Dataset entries
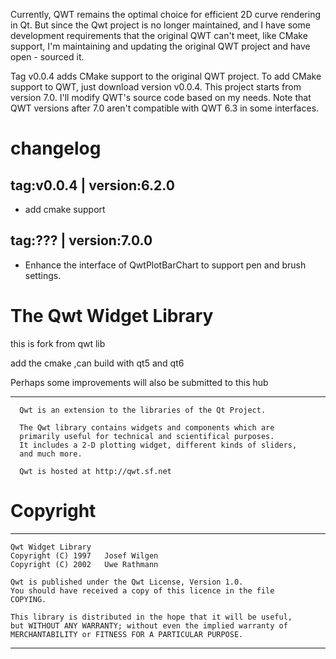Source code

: Currently, QWT remains the optimal choice for efficient 2D curve rendering in Qt. But since the Qwt project is no longer maintained, and I have some development requirements that the original QWT can't meet, like CMake support, I'm maintaining and updating the original QWT project and have open - sourced it.

Tag v0.0.4 adds CMake support to the original QWT project. To add CMake support to QWT, just download version v0.0.4. This project starts from version 7.0. I'll modify QWT's source code based on my needs. Note that QWT versions after 7.0 aren't compatible with QWT 6.3 in some interfaces.

# changelog

## tag:v0.0.4 | version:6.2.0

- add cmake support

## tag:??? | version:7.0.0

- Enhance the interface of QwtPlotBarChart to support pen and brush settings.

# The Qwt Widget Library

this is fork from qwt lib

add the cmake ,can build with qt5 and qt6

Perhaps some improvements will also be submitted to this hub

----------------------

      Qwt is an extension to the libraries of the Qt Project.  

      The Qwt library contains widgets and components which are 
      primarily useful for technical and scientifical purposes.
      It includes a 2-D plotting widget, different kinds of sliders, 
      and much more.

      Qwt is hosted at http://qwt.sf.net

# Copyright
---------

    Qwt Widget Library 
    Copyright (C) 1997   Josef Wilgen
    Copyright (C) 2002   Uwe Rathmann

    Qwt is published under the Qwt License, Version 1.0.
    You should have received a copy of this licence in the file
    COPYING.

    This library is distributed in the hope that it will be useful,
    but WITHOUT ANY WARRANTY; without even the implied warranty of
    MERCHANTABILITY or FITNESS FOR A PARTICULAR PURPOSE.  

----------------------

## TASK DIRECTIONS
Print out the entries once more, unchanged. No pictures.

## ANSWER BOX
Source code

: Currently, QWT remains the optimal choice for efficient 2D curve rendering in Qt. But since the Qwt project is no longer maintained, and I have some development requirements that the original QWT can't meet, like CMake support, I'm maintaining and updating the original QWT project and have open - sourced it.

Tag v0.0.4 adds CMake support to the original QWT project. To add CMake support to QWT, just download version v0.0.4. This project starts from version 7.0. I'll modify QWT's source code based on my needs. Note that QWT versions after 7.0 aren't compatible with QWT 6.3 in some interfaces.

# changelog

## tag:v0.0.4 | version:6.2.0

- add cmake support

## tag:??? | version:7.0.0

- Enhance the interface of QwtPlotBarChart to support pen and brush settings.

# The Qwt Widget Library

this is fork from qwt lib

add the cmake ,can build with qt5 and qt6

Perhaps some improvements will also be submitted to this hub

----------------------

      Qwt is an extension to the libraries of the Qt Project.  

      The Qwt library contains widgets and components which are 
      primarily useful for technical and scientifical purposes.
      It includes a 2-D plotting widget, different kinds of sliders, 
      and much more.

      Qwt is hosted at http://qwt.sf.net

# Copyright
---------

    Qwt Widget Library 
    Copyright (C) 1997   Josef Wilgen
    Copyright (C) 2002   Uwe Rathmann

    Qwt is published under the Qwt License, Version 1.0.
    You should have received a copy of this licence in the file
    COPYING.

    This library is distributed in the hope that it will be useful,
    but WITHOUT ANY WARRANTY; without even the implied warranty of
    MERCHANTABILITY or FITNESS FOR A PARTICULAR PURPOSE.  

----------------------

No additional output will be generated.